A linear or two-dimensional ion-processing device such as an ion trap is formed by a set of elongated electrodes coaxially arranged about a main or central axis of the device. Typically, each electrode is positioned in the plane (e.g., the x-y plane) orthogonal to the central axis (e.g., the z-axis) at a radial distance from the central axis. Each electrode is elongated in the sense that its dominant dimension (e.g., length) extends as a rod in parallel with the central axis. The resulting arrangement of electrodes defines an elongated interior space or chamber of the device between the inside surfaces of the electrodes that face inwardly toward the central axis. In operation, ions may be introduced, trapped, stored, isolated, and subjected to various reactions in the interior space, and may be ejected from the interior space for detection. Such manipulations require precise control over the motions of ions present in the interior space, as well as over the geometry, fabrication and assembly of the physical components of the electrode structure. The radial (or transverse) excursions of ions along the x-y plane may be controlled through application of appropriate RF signals to one or more of the electrodes to generate a two-dimensional (x-y), radial trapping field. The axial excursions of ions, or the motion of ions along the central axis, may be controlled through the application of appropriate DC signals to the electrodes to produce an axial (z) trapping field.
Additional RF signals may be applied between two opposing electrodes positioned on a radial (x or y) axis of the electrode set to produce an auxiliary or supplemental RF field that influences the motions of ions by increasing the amplitudes of their oscillations and thus increasing their kinetic energies along the radial axis as a result of resonant excitation. This type of resonant excitation along a radial direction is typically employed to eject ions from the electrode set to detect the ejected ions, or to eliminate the ejected ions so as to isolate other ions in the electrode set. The theory, mechanisms, and techniques of resonant excitation are well known to persons skilled in the art and thus need not be described in detail in the present disclosure. Briefly, excitation of an ion of a given mass-to-charge ratio occurs when the frequency of the supplemental RF field matches the secular frequency of the ion associated with motion along the axis of the dipole. If enough power is applied with the supplemental RF signal, the ion overcomes the restoring force imparted by the trapping field and is ejected from the linear ion trap in a direction along the radial axis. For this purpose, at least one of the electrodes to which the resonant dipole is applied typically includes a slot through which ejected ions can travel to an ion detector.

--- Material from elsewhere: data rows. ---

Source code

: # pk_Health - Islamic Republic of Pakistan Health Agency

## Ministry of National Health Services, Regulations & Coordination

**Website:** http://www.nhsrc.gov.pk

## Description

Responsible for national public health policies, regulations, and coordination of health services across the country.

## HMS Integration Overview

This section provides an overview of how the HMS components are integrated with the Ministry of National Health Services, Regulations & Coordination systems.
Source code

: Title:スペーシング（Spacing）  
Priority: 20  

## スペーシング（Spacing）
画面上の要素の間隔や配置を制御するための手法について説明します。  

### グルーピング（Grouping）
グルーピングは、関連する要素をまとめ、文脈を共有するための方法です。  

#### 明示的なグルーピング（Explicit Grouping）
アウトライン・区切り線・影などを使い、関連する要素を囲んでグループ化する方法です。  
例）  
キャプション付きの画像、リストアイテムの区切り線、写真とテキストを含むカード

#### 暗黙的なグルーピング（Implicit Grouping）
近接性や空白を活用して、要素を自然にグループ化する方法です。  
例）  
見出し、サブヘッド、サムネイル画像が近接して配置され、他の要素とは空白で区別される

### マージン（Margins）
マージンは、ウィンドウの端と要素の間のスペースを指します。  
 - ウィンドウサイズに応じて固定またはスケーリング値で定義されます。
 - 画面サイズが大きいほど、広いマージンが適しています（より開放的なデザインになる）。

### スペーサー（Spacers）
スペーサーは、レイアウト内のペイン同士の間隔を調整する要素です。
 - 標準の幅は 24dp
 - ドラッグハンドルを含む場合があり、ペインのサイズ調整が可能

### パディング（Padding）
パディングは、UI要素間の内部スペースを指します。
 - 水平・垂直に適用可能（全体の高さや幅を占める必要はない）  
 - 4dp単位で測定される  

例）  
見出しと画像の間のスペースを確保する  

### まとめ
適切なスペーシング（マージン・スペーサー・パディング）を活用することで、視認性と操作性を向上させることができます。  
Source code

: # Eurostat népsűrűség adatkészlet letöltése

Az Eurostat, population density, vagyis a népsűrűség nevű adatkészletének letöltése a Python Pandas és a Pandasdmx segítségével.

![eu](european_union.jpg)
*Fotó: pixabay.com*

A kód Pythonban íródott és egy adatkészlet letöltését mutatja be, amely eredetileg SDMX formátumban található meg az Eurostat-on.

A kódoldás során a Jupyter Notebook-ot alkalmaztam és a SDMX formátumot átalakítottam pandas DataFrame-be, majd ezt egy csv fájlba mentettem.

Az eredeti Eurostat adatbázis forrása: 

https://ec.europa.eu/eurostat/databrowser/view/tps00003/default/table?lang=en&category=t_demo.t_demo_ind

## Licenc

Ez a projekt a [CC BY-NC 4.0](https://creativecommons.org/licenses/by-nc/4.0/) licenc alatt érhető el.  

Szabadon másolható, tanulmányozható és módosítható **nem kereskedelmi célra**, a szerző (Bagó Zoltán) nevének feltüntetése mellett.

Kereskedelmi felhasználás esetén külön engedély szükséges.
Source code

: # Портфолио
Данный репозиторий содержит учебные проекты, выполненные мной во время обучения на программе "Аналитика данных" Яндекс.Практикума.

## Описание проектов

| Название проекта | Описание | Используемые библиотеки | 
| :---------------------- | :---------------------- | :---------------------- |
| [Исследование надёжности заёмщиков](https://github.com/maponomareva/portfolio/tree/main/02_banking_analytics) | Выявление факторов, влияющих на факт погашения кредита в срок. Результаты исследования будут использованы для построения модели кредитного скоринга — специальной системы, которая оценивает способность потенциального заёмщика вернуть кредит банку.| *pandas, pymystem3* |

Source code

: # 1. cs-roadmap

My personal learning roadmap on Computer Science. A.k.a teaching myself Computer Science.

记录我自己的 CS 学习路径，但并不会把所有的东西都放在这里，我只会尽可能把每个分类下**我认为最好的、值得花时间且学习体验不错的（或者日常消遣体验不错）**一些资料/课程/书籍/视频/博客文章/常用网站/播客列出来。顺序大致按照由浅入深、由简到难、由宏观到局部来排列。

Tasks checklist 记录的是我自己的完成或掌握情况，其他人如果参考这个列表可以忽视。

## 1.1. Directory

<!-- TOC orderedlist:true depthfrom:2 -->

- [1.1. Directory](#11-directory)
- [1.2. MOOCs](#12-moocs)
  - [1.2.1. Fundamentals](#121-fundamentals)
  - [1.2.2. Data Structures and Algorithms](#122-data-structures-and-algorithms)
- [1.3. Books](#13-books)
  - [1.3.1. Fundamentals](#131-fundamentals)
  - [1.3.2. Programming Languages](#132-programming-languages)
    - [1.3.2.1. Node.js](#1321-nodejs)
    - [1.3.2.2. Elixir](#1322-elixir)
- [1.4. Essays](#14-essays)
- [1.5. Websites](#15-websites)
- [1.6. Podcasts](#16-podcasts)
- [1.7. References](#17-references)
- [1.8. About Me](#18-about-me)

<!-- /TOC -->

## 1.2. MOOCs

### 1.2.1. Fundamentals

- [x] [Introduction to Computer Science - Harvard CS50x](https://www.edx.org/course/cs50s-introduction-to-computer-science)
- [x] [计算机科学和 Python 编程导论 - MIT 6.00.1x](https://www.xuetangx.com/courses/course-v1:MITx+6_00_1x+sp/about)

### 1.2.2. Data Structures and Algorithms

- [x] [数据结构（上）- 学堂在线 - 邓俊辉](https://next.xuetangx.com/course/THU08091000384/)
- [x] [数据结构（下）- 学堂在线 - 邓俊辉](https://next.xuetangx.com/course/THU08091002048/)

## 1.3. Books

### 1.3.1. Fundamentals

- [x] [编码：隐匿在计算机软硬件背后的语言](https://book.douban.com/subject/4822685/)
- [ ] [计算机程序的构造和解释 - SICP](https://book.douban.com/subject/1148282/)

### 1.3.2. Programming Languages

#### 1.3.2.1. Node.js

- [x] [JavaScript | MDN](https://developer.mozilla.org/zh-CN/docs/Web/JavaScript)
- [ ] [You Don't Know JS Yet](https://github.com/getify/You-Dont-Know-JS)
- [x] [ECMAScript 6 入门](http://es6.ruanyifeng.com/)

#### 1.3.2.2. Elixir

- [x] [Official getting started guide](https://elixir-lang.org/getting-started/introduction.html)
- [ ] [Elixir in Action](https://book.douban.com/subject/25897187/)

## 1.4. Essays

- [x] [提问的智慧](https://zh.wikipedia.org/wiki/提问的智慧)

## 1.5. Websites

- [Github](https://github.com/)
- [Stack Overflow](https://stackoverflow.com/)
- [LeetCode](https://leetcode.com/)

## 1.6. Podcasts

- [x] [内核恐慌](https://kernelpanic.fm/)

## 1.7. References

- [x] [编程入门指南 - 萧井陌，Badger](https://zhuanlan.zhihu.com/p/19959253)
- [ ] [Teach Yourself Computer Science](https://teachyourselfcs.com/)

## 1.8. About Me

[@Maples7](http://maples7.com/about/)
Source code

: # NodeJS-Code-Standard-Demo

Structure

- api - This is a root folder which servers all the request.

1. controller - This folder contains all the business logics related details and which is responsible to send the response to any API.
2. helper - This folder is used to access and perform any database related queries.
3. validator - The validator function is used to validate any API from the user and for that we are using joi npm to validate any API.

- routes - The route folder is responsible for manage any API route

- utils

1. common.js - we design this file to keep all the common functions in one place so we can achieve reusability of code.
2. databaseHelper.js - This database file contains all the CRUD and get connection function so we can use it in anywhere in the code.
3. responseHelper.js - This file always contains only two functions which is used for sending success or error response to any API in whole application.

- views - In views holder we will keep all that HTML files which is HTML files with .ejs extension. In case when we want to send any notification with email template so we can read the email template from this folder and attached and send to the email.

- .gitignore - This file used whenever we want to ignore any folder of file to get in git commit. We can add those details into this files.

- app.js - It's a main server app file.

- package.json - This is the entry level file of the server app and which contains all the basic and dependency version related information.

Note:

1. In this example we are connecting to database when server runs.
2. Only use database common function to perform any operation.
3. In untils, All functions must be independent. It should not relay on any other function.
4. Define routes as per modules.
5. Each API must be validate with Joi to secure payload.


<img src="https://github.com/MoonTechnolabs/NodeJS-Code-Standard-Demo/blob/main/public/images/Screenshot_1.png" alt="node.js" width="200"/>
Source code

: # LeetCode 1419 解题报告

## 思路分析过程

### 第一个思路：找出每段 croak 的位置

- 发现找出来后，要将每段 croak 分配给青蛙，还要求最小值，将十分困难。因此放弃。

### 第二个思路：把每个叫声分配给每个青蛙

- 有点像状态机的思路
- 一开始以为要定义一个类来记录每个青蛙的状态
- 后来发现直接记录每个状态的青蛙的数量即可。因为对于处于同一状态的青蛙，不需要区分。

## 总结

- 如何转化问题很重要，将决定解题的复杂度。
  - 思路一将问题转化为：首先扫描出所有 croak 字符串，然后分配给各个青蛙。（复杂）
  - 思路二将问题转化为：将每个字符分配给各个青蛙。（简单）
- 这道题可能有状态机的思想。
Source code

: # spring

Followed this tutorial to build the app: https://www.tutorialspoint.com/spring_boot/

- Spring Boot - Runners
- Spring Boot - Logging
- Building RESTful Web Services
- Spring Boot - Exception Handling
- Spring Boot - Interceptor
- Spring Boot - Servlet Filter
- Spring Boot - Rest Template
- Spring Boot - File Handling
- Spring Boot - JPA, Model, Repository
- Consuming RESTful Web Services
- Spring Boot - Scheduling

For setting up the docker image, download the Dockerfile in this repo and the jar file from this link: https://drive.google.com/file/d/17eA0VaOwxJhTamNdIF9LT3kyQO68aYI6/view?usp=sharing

Resonant excitation along a radial or transverse direction may also be employed to promote collision-induced dissociation (CID). Processes involving CID are well-known in the field of tandem mass spectrometry and multi-stage mass spectrometry (MS/MS and MSn). Briefly, to effect CID, a suitable inert gas is provided in the interior space of the electrode set and collisions occur between the precursor ion and components (atoms or molecules) of the surrounding gas. The increase in kinetic energy provided by the resonant dipole enables the precursor ion to dissociate into product ions in response to at least some of these collisions. The ions can then be mass-analyzed, and/or the product ions can be isolated and the process of CID repeated for successive generations of product ions.
It is known that if too much resonant voltage is applied to the two opposing electrodes during the CID process, the ions will gain too much energy in the transverse direction. As a potential result, the amplitudes of oscillation of the ions in the transverse direction will increase until the ions strike the electrodes or are ejected through a slot in the electrode and thus are lost. The need to avoid this event limits the maximum kinetic energy that the ions may have for CID. It is also known that the RF trapping potential in the transverse direction increases with the amplitude of the RF trapping voltage applied to the electrodes and decreases with ion mass. For a given transverse trapping potential, the maximum kinetic energy available for CID is determined. Although the amplitude of the RF trapping voltage could be increased to increase the RF trapping potential, increasing the RF trapping potential also limits the mass range of ions that can be trapped in the electrode set by increasing the mass cut-off limit, thus limiting the mass range of the product ions formed by CID. Accordingly, a method of increasing the kinetic energy available for CID is needed that does not compromise the mass range.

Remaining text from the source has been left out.